You don't know what was more painful, seeing James without you and knowing he could still be happy or seeing Marlene with a man you vaguely recognised as Gideon Prewett.

The worst, you decided, was Lily announcing it was time for a 'Marauder photo'. James, Peter and Remus stood together; Moony, Wormtail and Prongs. There was no space for Padfoot. No space for you.

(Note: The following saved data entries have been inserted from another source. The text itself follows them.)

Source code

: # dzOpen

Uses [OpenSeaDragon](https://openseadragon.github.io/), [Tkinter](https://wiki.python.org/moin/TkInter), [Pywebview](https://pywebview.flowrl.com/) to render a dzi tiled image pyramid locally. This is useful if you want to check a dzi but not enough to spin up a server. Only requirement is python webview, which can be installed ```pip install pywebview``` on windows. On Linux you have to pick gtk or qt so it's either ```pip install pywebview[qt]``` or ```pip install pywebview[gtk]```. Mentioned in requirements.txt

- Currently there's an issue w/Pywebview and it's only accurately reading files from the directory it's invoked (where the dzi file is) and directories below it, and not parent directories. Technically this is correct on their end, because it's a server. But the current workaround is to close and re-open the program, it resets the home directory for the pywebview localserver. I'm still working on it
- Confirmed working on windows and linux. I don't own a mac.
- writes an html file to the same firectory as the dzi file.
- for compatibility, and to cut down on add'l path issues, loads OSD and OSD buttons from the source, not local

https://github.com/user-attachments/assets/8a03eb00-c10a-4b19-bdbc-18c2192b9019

Each scene was another stab to the heart, the smoke constricted tighter and tighter, coiling around you, rising up, up, up, until it reaches your throat. It invaded your mind like a poison.

_Breathe in. Breathe out. Breathe in. Breathe out._

You were hyperventilating; panic filled you like a wave, suffocating you. You couldn't breathe. Your lungs were giving in.

_You're not as strong as you seem._

The cracks were starting to show. It was like you were made of ice, and one small crack expands and inflates, like a swollen river, running down the length of your body. _Crackcrackcrack_. Your cool facade was breaking. You tried to glue yourself back together, stop the flow of the water. But trying to piece together a broken mask is dangerous when you were facing the now faceless crowd.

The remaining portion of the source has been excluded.